**Action item:** Give back an exact copy of the listing that follows, without the pictures.
Start of Entries shown
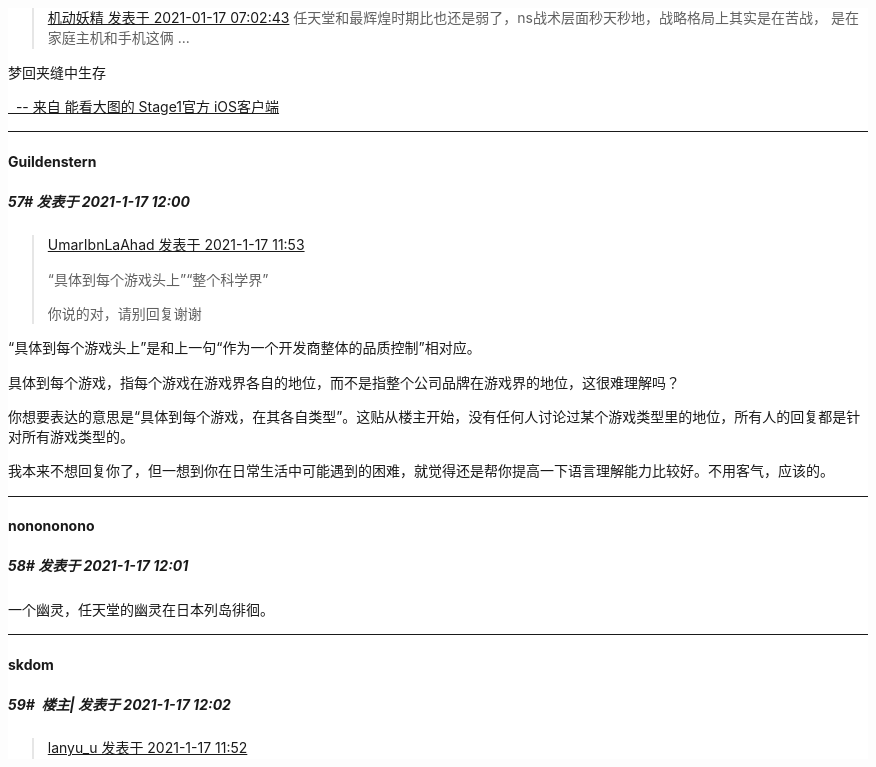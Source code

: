<blockquote><a href="httphttps://bbs.saraba1st.com/2b/forum.php?mod=redirect&amp;goto=findpost&amp;pid=50059213&amp;ptid=1983220" target="_blank">机动妖精 发表于 2021-01-17 07:02:43</a>
任天堂和最辉煌时期比也还是弱了，ns战术层面秒天秒地，战略格局上其实是在苦战，
是在家庭主机和手机这俩 ...</blockquote>梦回夹缝中生存

[  -- 来自 能看大图的 Stage1官方 iOS客户端](https://itunes.apple.com/fi/app/saraba1st/id1221237470?mt=8)







*****

####  Guildenstern  
##### 57#       发表于 2021-1-17 12:00



<blockquote><a href="httphttps://bbs.saraba1st.com/2b/forum.php?mod=redirect&amp;goto=findpost&amp;pid=50060940&amp;ptid=1983220" target="_blank">UmarIbnLaAhad 发表于 2021-1-17 11:53</a>

“具体到每个游戏头上”“整个科学界”


你说的对，请别回复谢谢</blockquote>
“具体到每个游戏头上”是和上一句“作为一个开发商整体的品质控制”相对应。


具体到每个游戏，指每个游戏在游戏界各自的地位，而不是指整个公司品牌在游戏界的地位，这很难理解吗？


你想要表达的意思是“具体到每个游戏，在其各自类型”。这贴从楼主开始，没有任何人讨论过某个游戏类型里的地位，所有人的回复都是针对所有游戏类型的。


我本来不想回复你了，但一想到你在日常生活中可能遇到的困难，就觉得还是帮你提高一下语言理解能力比较好。不用客气，应该的。







*****

####  nonononono  
##### 58#       发表于 2021-1-17 12:01




一个幽灵，任天堂的幽灵在日本列岛徘徊。







*****

####  skdom  
##### 59#         楼主| 发表于 2021-1-17 12:02



<blockquote><a href="httphttps://bbs.saraba1st.com/2b/forum.php?mod=redirect&amp;goto=findpost&amp;pid=50060922&amp;ptid=1983220" target="_blank">lanyu_u 发表于 2021-1-17 11:52</a>
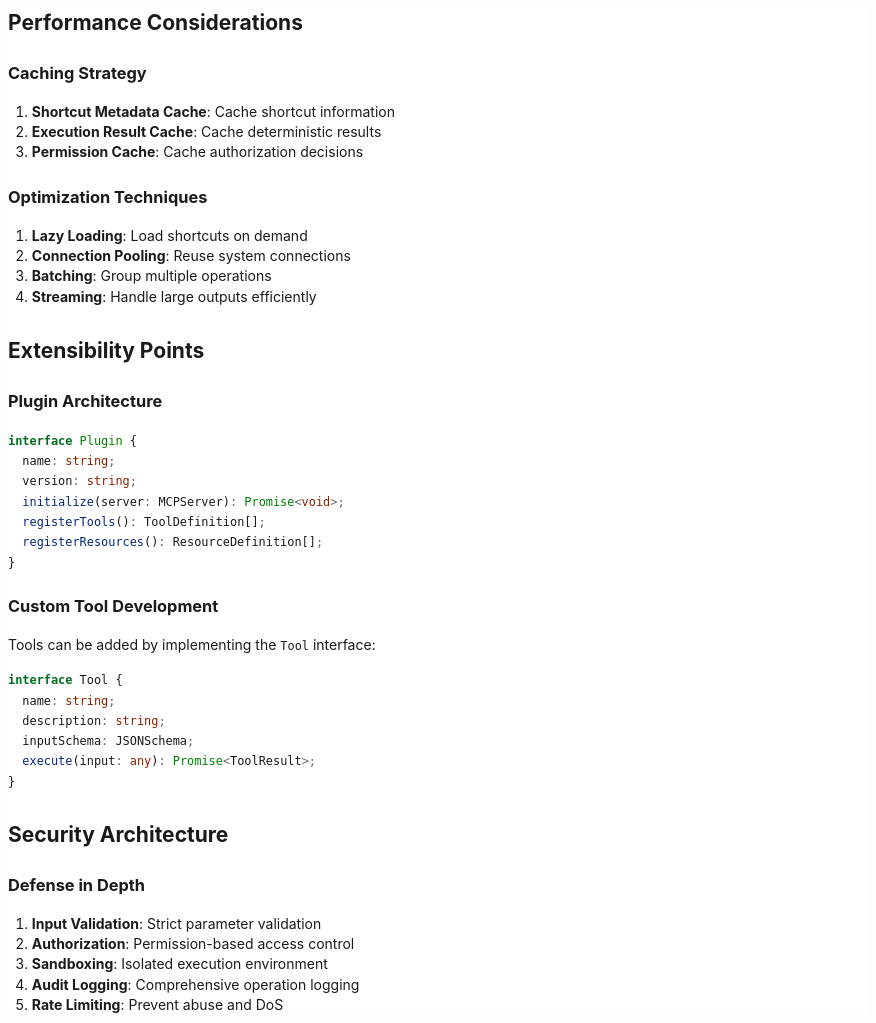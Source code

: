 ## Performance Considerations

### Caching Strategy

1. **Shortcut Metadata Cache**: Cache shortcut information
2. **Execution Result Cache**: Cache deterministic results
3. **Permission Cache**: Cache authorization decisions

### Optimization Techniques

1. **Lazy Loading**: Load shortcuts on demand
2. **Connection Pooling**: Reuse system connections
3. **Batching**: Group multiple operations
4. **Streaming**: Handle large outputs efficiently

## Extensibility Points

### Plugin Architecture

```typescript
interface Plugin {
  name: string;
  version: string;
  initialize(server: MCPServer): Promise<void>;
  registerTools(): ToolDefinition[];
  registerResources(): ResourceDefinition[];
}
```

### Custom Tool Development

Tools can be added by implementing the `Tool` interface:

```typescript
interface Tool {
  name: string;
  description: string;
  inputSchema: JSONSchema;
  execute(input: any): Promise<ToolResult>;
}
```

## Security Architecture

### Defense in Depth

1. **Input Validation**: Strict parameter validation
2. **Authorization**: Permission-based access control
3. **Sandboxing**: Isolated execution environment
4. **Audit Logging**: Comprehensive operation logging
5. **Rate Limiting**: Prevent abuse and DoS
End of Entries shown
**Solution for this exercise:**
Source code

:<blockquote><a href="httphttps://bbs.saraba1st.com/2b/forum.php?mod=redirect&amp;goto=findpost&amp;pid=50059213&amp;ptid=1983220" target="_blank">机动妖精 发表于 2021-01-17 07:02:43</a>
任天堂和最辉煌时期比也还是弱了，ns战术层面秒天秒地，战略格局上其实是在苦战，
是在家庭主机和手机这俩 ...</blockquote>梦回夹缝中生存

[  -- 来自 能看大图的 Stage1官方 iOS客户端](https://itunes.apple.com/fi/app/saraba1st/id1221237470?mt=8)







*****

####  Guildenstern  
##### 57#       发表于 2021-1-17 12:00



<blockquote><a href="httphttps://bbs.saraba1st.com/2b/forum.php?mod=redirect&amp;goto=findpost&amp;pid=50060940&amp;ptid=1983220" target="_blank">UmarIbnLaAhad 发表于 2021-1-17 11:53</a>

“具体到每个游戏头上”“整个科学界”


你说的对，请别回复谢谢</blockquote>
“具体到每个游戏头上”是和上一句“作为一个开发商整体的品质控制”相对应。


具体到每个游戏，指每个游戏在游戏界各自的地位，而不是指整个公司品牌在游戏界的地位，这很难理解吗？


你想要表达的意思是“具体到每个游戏，在其各自类型”。这贴从楼主开始，没有任何人讨论过某个游戏类型里的地位，所有人的回复都是针对所有游戏类型的。


我本来不想回复你了，但一想到你在日常生活中可能遇到的困难，就觉得还是帮你提高一下语言理解能力比较好。不用客气，应该的。







*****

####  nonononono  
##### 58#       发表于 2021-1-17 12:01




一个幽灵，任天堂的幽灵在日本列岛徘徊。







*****

####  skdom  
##### 59#         楼主| 发表于 2021-1-17 12:02



<blockquote><a href="httphttps://bbs.saraba1st.com/2b/forum.php?mod=redirect&amp;goto=findpost&amp;pid=50060922&amp;ptid=1983220" target="_blank">lanyu_u 发表于 2021-1-17 11:52</a>
Source code

: ## Performance Considerations

### Caching Strategy

1. **Shortcut Metadata Cache**: Cache shortcut information
2. **Execution Result Cache**: Cache deterministic results
3. **Permission Cache**: Cache authorization decisions

### Optimization Techniques

1. **Lazy Loading**: Load shortcuts on demand
2. **Connection Pooling**: Reuse system connections
3. **Batching**: Group multiple operations
4. **Streaming**: Handle large outputs efficiently

## Extensibility Points

### Plugin Architecture

```typescript
interface Plugin {
  name: string;
  version: string;
  initialize(server: MCPServer): Promise<void>;
  registerTools(): ToolDefinition[];
  registerResources(): ResourceDefinition[];
}
```

### Custom Tool Development

Tools can be added by implementing the `Tool` interface:

```typescript
interface Tool {
  name: string;
  description: string;
  inputSchema: JSONSchema;
  execute(input: any): Promise<ToolResult>;
}
```

## Security Architecture

### Defense in Depth

1. **Input Validation**: Strict parameter validation
2. **Authorization**: Permission-based access control
3. **Sandboxing**: Isolated execution environment
4. **Audit Logging**: Comprehensive operation logging
5. **Rate Limiting**: Prevent abuse and DoS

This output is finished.